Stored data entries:
____________________
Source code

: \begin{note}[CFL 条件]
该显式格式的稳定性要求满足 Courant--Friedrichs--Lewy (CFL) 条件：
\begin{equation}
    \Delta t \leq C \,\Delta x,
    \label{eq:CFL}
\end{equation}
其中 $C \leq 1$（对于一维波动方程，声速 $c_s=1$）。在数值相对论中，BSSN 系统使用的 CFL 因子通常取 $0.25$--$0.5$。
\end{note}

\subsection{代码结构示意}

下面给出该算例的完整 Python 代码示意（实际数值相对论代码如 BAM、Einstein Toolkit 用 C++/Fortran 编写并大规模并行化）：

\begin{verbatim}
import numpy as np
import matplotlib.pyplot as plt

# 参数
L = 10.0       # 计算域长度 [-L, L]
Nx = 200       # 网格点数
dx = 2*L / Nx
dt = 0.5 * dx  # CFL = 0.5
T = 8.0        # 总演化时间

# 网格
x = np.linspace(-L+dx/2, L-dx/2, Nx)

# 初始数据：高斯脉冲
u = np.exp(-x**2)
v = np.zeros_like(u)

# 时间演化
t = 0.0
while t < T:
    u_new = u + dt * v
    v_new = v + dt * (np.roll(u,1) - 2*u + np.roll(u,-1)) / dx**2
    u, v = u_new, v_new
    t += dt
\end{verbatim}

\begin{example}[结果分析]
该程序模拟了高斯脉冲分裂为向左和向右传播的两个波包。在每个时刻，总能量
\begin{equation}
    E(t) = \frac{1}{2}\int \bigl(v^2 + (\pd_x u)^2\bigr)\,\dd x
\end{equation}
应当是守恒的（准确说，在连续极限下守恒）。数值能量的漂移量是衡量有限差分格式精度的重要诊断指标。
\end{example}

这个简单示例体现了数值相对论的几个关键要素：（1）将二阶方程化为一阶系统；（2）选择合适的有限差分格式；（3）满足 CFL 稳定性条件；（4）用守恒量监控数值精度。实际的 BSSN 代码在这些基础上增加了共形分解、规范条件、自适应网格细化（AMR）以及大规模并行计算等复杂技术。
____________________
Some lines in the records may hold "begin"; state how many do, and give no more than that number.

5